El Instituto Matancero de Árbitros (I.M.A.) tiene sus orígenes en el año 2001, en un contexto en el que surgía la necesidad de generar mejores condiciones para el desarrollo del arbitraje a nivel local. Su nacimiento estuvo impulsado por la convicción de construir un espacio propio de formación, contención y crecimiento, orientado a jerarquizar la tarea arbitral y brindar nuevas oportunidades a quienes deseaban desarrollarse en esta actividad.
A partir de 2003, bajo el impulso de Carlos Grande, se incorporó una escuela destinada a la capacitación y al perfeccionamiento de árbitros, dando inicio a una etapa de formación más estructurada. Aquellos primeros años estuvieron marcados por el esfuerzo, la constancia y la vocación de quienes, aun sin contar inicialmente con reconocimientos formales, sostuvieron con compromiso un proyecto que con el tiempo logró consolidarse en La Matanza.
Con el paso de los años, la institución fue creciendo y ganando reconocimiento dentro del ambiente arbitral y deportivo. Ese recorrido permitió fortalecer vínculos con referentes de amplia trayectoria, además de ampliar horizontes para muchos árbitros formados en el ámbito del instituto.
En 2012, Román Grande, integrante de la institución desde 2006, comenzó a colaborar activamente en la mejora de los procesos de formación y organización interna, aportando una mirada renovada al desarrollo académico y administrativo. Esa etapa representó un punto de fortalecimiento para la estructura institucional y para la proyección de nuevos objetivos.

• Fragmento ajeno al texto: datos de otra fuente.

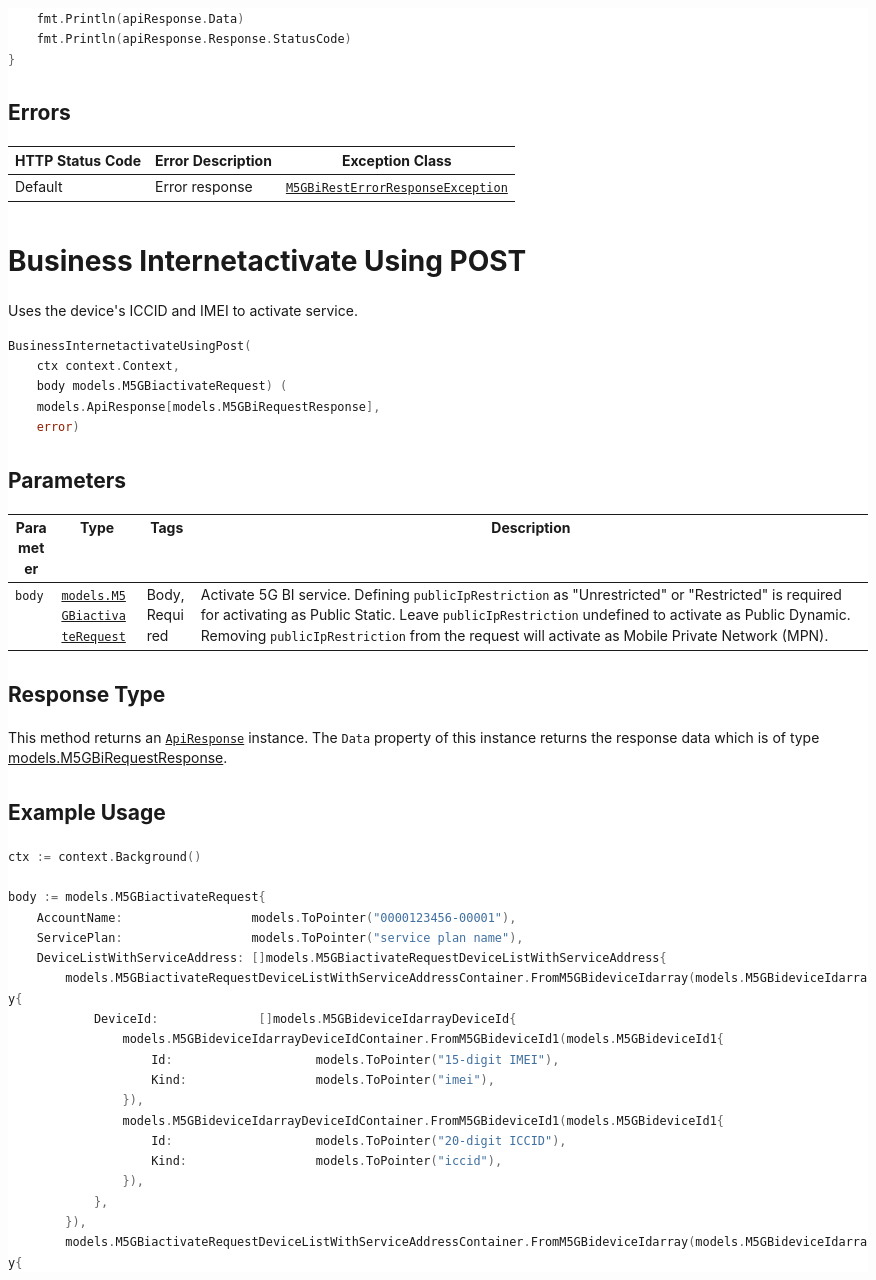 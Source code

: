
 ```go
    fmt.Println(apiResponse.Data)
    fmt.Println(apiResponse.Response.StatusCode)
}
```

## Errors

| HTTP Status Code | Error Description | Exception Class |
|  --- | --- | --- |
| Default | Error response | [`M5GBiRestErrorResponseException`](../../doc/models/m-5g-bi-rest-error-response-exception.md) |


# Business Internetactivate Using POST

Uses the device's ICCID and IMEI to activate service.

```go
BusinessInternetactivateUsingPost(
    ctx context.Context,
    body models.M5GBiactivateRequest) (
    models.ApiResponse[models.M5GBiRequestResponse],
    error)
```

## Parameters

| Parameter | Type | Tags | Description |
|  --- | --- | --- | --- |
| `body` | [`models.M5GBiactivateRequest`](../../doc/models/m-5g-biactivate-request.md) | Body, Required | Activate 5G BI service. Defining <code>publicIpRestriction</code> as "Unrestricted" or "Restricted" is required for activating as Public Static. Leave  <code>publicIpRestriction</code> undefined to activate as Public Dynamic. Removing <code>publicIpRestriction</code> from the request will activate as Mobile Private Network (MPN). |

## Response Type

This method returns an [`ApiResponse`](../../doc/api-response.md) instance. The `Data` property of this instance returns the response data which is of type [models.M5GBiRequestResponse](../../doc/models/m-5g-bi-request-response.md).

## Example Usage

```go
ctx := context.Background()

body := models.M5GBiactivateRequest{
    AccountName:                  models.ToPointer("0000123456-00001"),
    ServicePlan:                  models.ToPointer("service plan name"),
    DeviceListWithServiceAddress: []models.M5GBiactivateRequestDeviceListWithServiceAddress{
        models.M5GBiactivateRequestDeviceListWithServiceAddressContainer.FromM5GBideviceIdarray(models.M5GBideviceIdarray{
            DeviceId:              []models.M5GBideviceIdarrayDeviceId{
                models.M5GBideviceIdarrayDeviceIdContainer.FromM5GBideviceId1(models.M5GBideviceId1{
                    Id:                    models.ToPointer("15-digit IMEI"),
                    Kind:                  models.ToPointer("imei"),
                }),
                models.M5GBideviceIdarrayDeviceIdContainer.FromM5GBideviceId1(models.M5GBideviceId1{
                    Id:                    models.ToPointer("20-digit ICCID"),
                    Kind:                  models.ToPointer("iccid"),
                }),
            },
        }),
        models.M5GBiactivateRequestDeviceListWithServiceAddressContainer.FromM5GBideviceIdarray(models.M5GBideviceIdarray{
``` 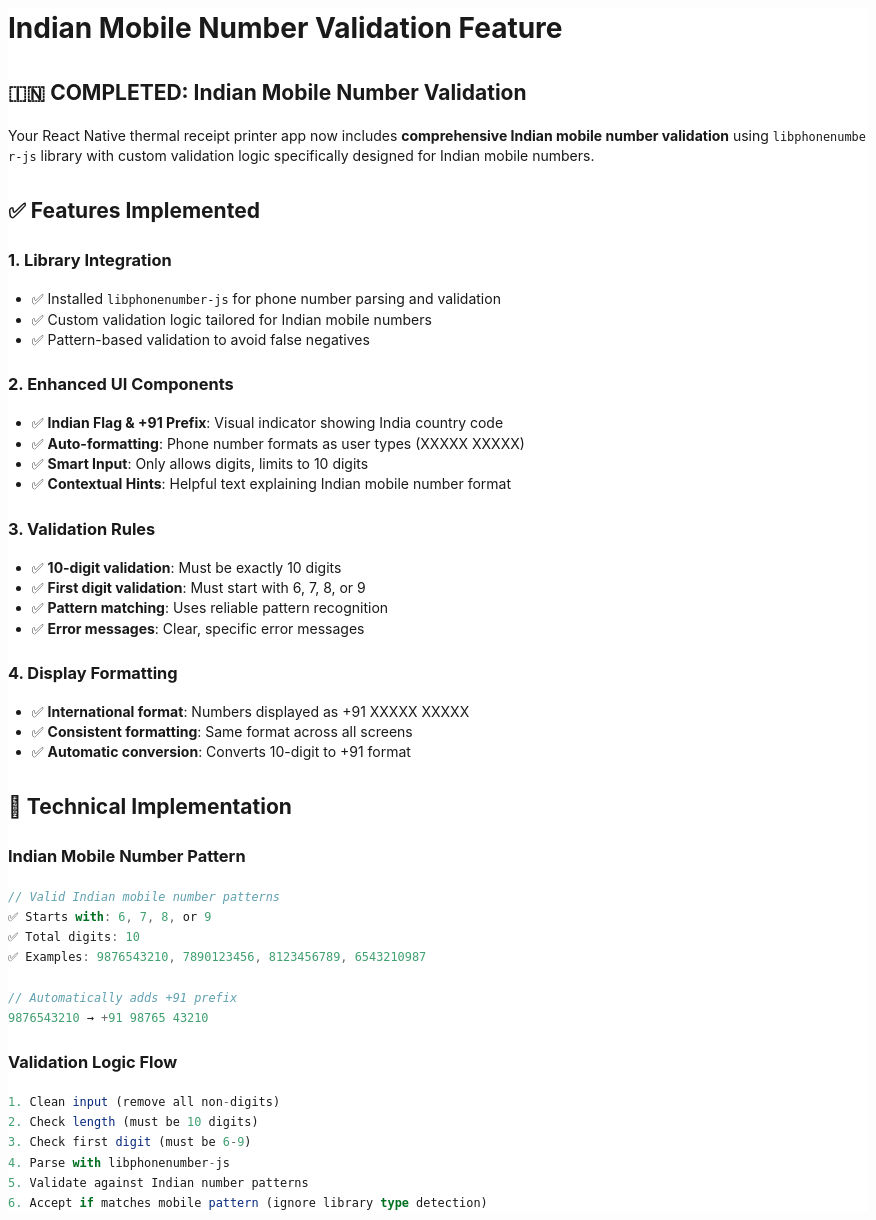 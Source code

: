# Indian Mobile Number Validation Feature

## 🇮🇳 **COMPLETED: Indian Mobile Number Validation**

Your React Native thermal receipt printer app now includes **comprehensive Indian mobile number validation** using `libphonenumber-js` library with custom validation logic specifically designed for Indian mobile numbers.

## ✅ **Features Implemented**

### 1. **Library Integration**
- ✅ Installed `libphonenumber-js` for phone number parsing and validation
- ✅ Custom validation logic tailored for Indian mobile numbers
- ✅ Pattern-based validation to avoid false negatives

### 2. **Enhanced UI Components**
- ✅ **Indian Flag & +91 Prefix**: Visual indicator showing India country code
- ✅ **Auto-formatting**: Phone number formats as user types (XXXXX XXXXX)
- ✅ **Smart Input**: Only allows digits, limits to 10 digits
- ✅ **Contextual Hints**: Helpful text explaining Indian mobile number format

### 3. **Validation Rules**
- ✅ **10-digit validation**: Must be exactly 10 digits
- ✅ **First digit validation**: Must start with 6, 7, 8, or 9
- ✅ **Pattern matching**: Uses reliable pattern recognition
- ✅ **Error messages**: Clear, specific error messages

### 4. **Display Formatting**
- ✅ **International format**: Numbers displayed as +91 XXXXX XXXXX
- ✅ **Consistent formatting**: Same format across all screens
- ✅ **Automatic conversion**: Converts 10-digit to +91 format

## 🔧 **Technical Implementation**

### Indian Mobile Number Pattern
```typescript
// Valid Indian mobile number patterns
✅ Starts with: 6, 7, 8, or 9
✅ Total digits: 10
✅ Examples: 9876543210, 7890123456, 8123456789, 6543210987

// Automatically adds +91 prefix
9876543210 → +91 98765 43210
```

### Validation Logic Flow
```typescript
1. Clean input (remove all non-digits)
2. Check length (must be 10 digits)  
3. Check first digit (must be 6-9)
4. Parse with libphonenumber-js
5. Validate against Indian number patterns
6. Accept if matches mobile pattern (ignore library type detection)
```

En 2015 se produjo un avance significativo en la historia de la institución, al consolidarse una propuesta de formación profesional que permitió otorgar una base más sólida al desarrollo arbitral en La Matanza. A partir de entonces, el espacio fue reafirmando su identidad y terminó de consolidarse bajo la denominación de Instituto Matancero de Árbitros, constituyéndose como una referencia para la formación de árbitros en el distrito.
Desde entonces, numerosos jóvenes de La Matanza encontraron en el I.M.A. un espacio de aprendizaje, disciplina y crecimiento. Algunos de sus egresados lograron proyectarse hacia instancias de mayor nivel dentro del arbitraje, participando en torneos regionales, federales y procesos de formación de alcance nacional. Entre esos avances se destacan distintas experiencias de representación institucional en competencias oficiales y amistosos de relevancia.
A lo largo de su trayectoria, el instituto también fue reconocido por su trabajo en la preparación de árbitros, llegando incluso a ser sede de instancias evaluativas, pruebas físicas y exámenes de ingreso vinculados al desarrollo arbitral. Ese reconocimiento consolidó el prestigio del I.M.A. como un espacio serio, comprometido y orientado a la excelencia.
En los últimos años, pese a distintos desafíos institucionales y contextuales, el Instituto Matancero de Árbitros logró sostener su actividad, reorganizarse y continuar creciendo como una entidad independiente, con fuerte anclaje en la formación y el acompañamiento de nuevos talentos arbitrales.